Efficient software clustering technique using an adaptive and preventive dendrogram cutting approach

  • Authors:
  • Chun Yong Chong;Sai Peck Lee;Teck Chaw Ling

  • Affiliations:
  • Department of Software Engineering, Faculty of Computer Science and IT, University of Malaya, 50603 Lembah Pantai, Kuala Lumpur, Malaysia;Department of Software Engineering, Faculty of Computer Science and IT, University of Malaya, 50603 Lembah Pantai, Kuala Lumpur, Malaysia;Department of Computer System and Technology, Faculty of Computer Science & Information Technology, University of Malaya, 50603 Kuala Lumpur, Malaysia

  • Venue:
  • Information and Software Technology
  • Year:
  • 2013

Quantified Score

Hi-index 0.00

Visualization

Abstract

Context: Software clustering is a key technique that is used in reverse engineering to recover a high-level abstraction of the software in the case of limited resources. Very limited research has explicitly discussed the problem of finding the optimum set of clusters in the design and how to penalize for the formation of singleton clusters during clustering. Objective: This paper attempts to enhance the existing agglomerative clustering algorithms by introducing a complementary mechanism. To solve the architecture recovery problem, the proposed approach focuses on minimizing redundant effort and penalizing for the formation of singleton clusters during clustering while maintaining the integrity of the results. Method: An automated solution for cutting a dendrogram that is based on least-squares regression is presented in order to find the best cut level. A dendrogram is a tree diagram that shows the taxonomic relationships of clusters of software entities. Moreover, a factor to penalize clusters that will form singletons is introduced in this paper. Simulations were performed on two open-source projects. The proposed approach was compared against the exhaustive and highest gap dendrogram cutting methods, as well as two well-known cluster validity indices, namely, Dunn's index and the Davies-Bouldin index.
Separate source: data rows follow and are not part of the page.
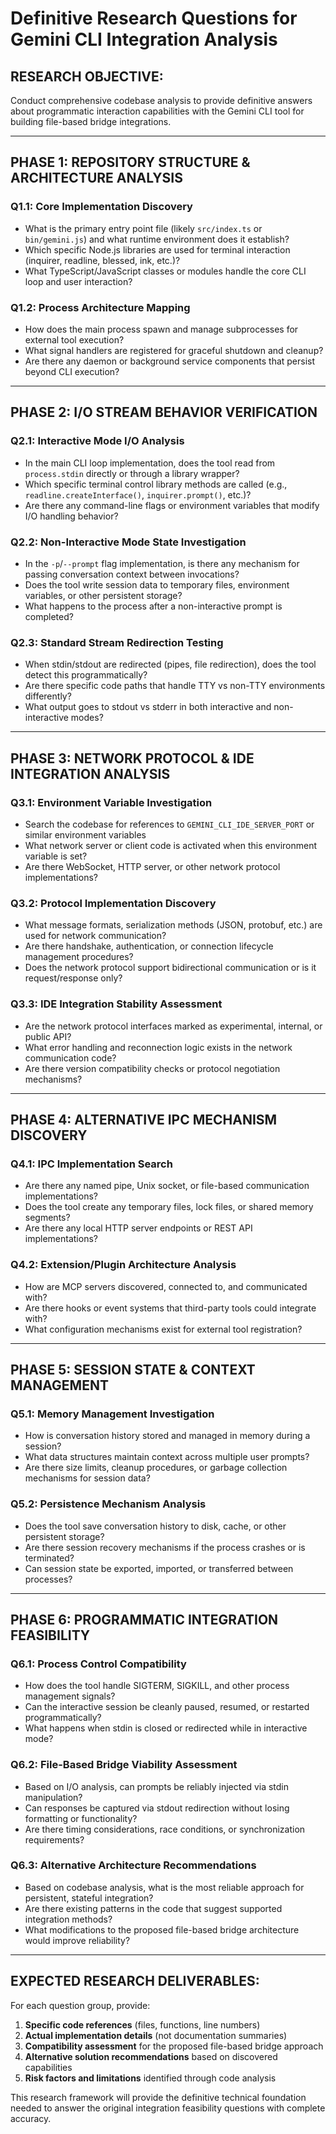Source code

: # Definitive Research Questions for Gemini CLI Integration Analysis

## **RESEARCH OBJECTIVE:**
Conduct comprehensive codebase analysis to provide definitive answers about programmatic interaction capabilities with the Gemini CLI tool for building file-based bridge integrations.

---

## **PHASE 1: REPOSITORY STRUCTURE & ARCHITECTURE ANALYSIS**

### **Q1.1: Core Implementation Discovery**
- What is the primary entry point file (likely `src/index.ts` or `bin/gemini.js`) and what runtime environment does it establish?
- Which specific Node.js libraries are used for terminal interaction (inquirer, readline, blessed, ink, etc.)?
- What TypeScript/JavaScript classes or modules handle the core CLI loop and user interaction?

### **Q1.2: Process Architecture Mapping**
- How does the main process spawn and manage subprocesses for external tool execution?
- What signal handlers are registered for graceful shutdown and cleanup?
- Are there any daemon or background service components that persist beyond CLI execution?

---

## **PHASE 2: I/O STREAM BEHAVIOR VERIFICATION**

### **Q2.1: Interactive Mode I/O Analysis**
- In the main CLI loop implementation, does the tool read from `process.stdin` directly or through a library wrapper?
- Which specific terminal control library methods are called (e.g., `readline.createInterface()`, `inquirer.prompt()`, etc.)?
- Are there any command-line flags or environment variables that modify I/O handling behavior?

### **Q2.2: Non-Interactive Mode State Investigation** 
- In the `-p`/`--prompt` flag implementation, is there any mechanism for passing conversation context between invocations?
- Does the tool write session data to temporary files, environment variables, or other persistent storage?
- What happens to the process after a non-interactive prompt is completed?

### **Q2.3: Standard Stream Redirection Testing**
- When stdin/stdout are redirected (pipes, file redirection), does the tool detect this programmatically?
- Are there specific code paths that handle TTY vs non-TTY environments differently?
- What output goes to stdout vs stderr in both interactive and non-interactive modes?

---

## **PHASE 3: NETWORK PROTOCOL & IDE INTEGRATION ANALYSIS**

### **Q3.1: Environment Variable Investigation**
- Search the codebase for references to `GEMINI_CLI_IDE_SERVER_PORT` or similar environment variables
- What network server or client code is activated when this environment variable is set?
- Are there WebSocket, HTTP server, or other network protocol implementations?

### **Q3.2: Protocol Implementation Discovery**
- What message formats, serialization methods (JSON, protobuf, etc.) are used for network communication?
- Are there handshake, authentication, or connection lifecycle management procedures?
- Does the network protocol support bidirectional communication or is it request/response only?

### **Q3.3: IDE Integration Stability Assessment**
- Are the network protocol interfaces marked as experimental, internal, or public API?
- What error handling and reconnection logic exists in the network communication code?
- Are there version compatibility checks or protocol negotiation mechanisms?

---

## **PHASE 4: ALTERNATIVE IPC MECHANISM DISCOVERY**

### **Q4.1: IPC Implementation Search**
- Are there any named pipe, Unix socket, or file-based communication implementations?
- Does the tool create any temporary files, lock files, or shared memory segments?
- Are there any local HTTP server endpoints or REST API implementations?

### **Q4.2: Extension/Plugin Architecture Analysis**
- How are MCP servers discovered, connected to, and communicated with?
- Are there hooks or event systems that third-party tools could integrate with?
- What configuration mechanisms exist for external tool registration?

---

## **PHASE 5: SESSION STATE & CONTEXT MANAGEMENT**

### **Q5.1: Memory Management Investigation**
- How is conversation history stored and managed in memory during a session?
- What data structures maintain context across multiple user prompts?
- Are there size limits, cleanup procedures, or garbage collection mechanisms for session data?

### **Q5.2: Persistence Mechanism Analysis**
- Does the tool save conversation history to disk, cache, or other persistent storage?
- Are there session recovery mechanisms if the process crashes or is terminated?
- Can session state be exported, imported, or transferred between processes?

---

## **PHASE 6: PROGRAMMATIC INTEGRATION FEASIBILITY**

### **Q6.1: Process Control Compatibility**
- How does the tool handle SIGTERM, SIGKILL, and other process management signals?
- Can the interactive session be cleanly paused, resumed, or restarted programmatically?
- What happens when stdin is closed or redirected while in interactive mode?

### **Q6.2: File-Based Bridge Viability Assessment**
- Based on I/O analysis, can prompts be reliably injected via stdin manipulation?
- Can responses be captured via stdout redirection without losing formatting or functionality?
- Are there timing considerations, race conditions, or synchronization requirements?

### **Q6.3: Alternative Architecture Recommendations**
- Based on codebase analysis, what is the most reliable approach for persistent, stateful integration?
- Are there existing patterns in the code that suggest supported integration methods?
- What modifications to the proposed file-based bridge architecture would improve reliability?

---

## **EXPECTED RESEARCH DELIVERABLES:**

For each question group, provide:
1. **Specific code references** (files, functions, line numbers)
2. **Actual implementation details** (not documentation summaries)
3. **Compatibility assessment** for the proposed file-based bridge approach
4. **Alternative solution recommendations** based on discovered capabilities
5. **Risk factors and limitations** identified through code analysis

This research framework will provide the definitive technical foundation needed to answer the original integration feasibility questions with complete accuracy.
Results: When comparing our clustering results against the original package diagram, our approach achieved an average accuracy rate of 90.07% from two simulations after the utility classes were removed. The utility classes in the source code affect the accuracy of the software clustering, owing to its omnipresent behavior. The proposed approach also successfully penalized the formation of singleton clusters during clustering. Conclusion: The evaluation indicates that the proposed approach can enhance the quality of the clustering results by guiding software maintainers through the cutting point selection process. The proposed approach can be used as a complementary mechanism to improve the effectiveness of existing clustering algorithms.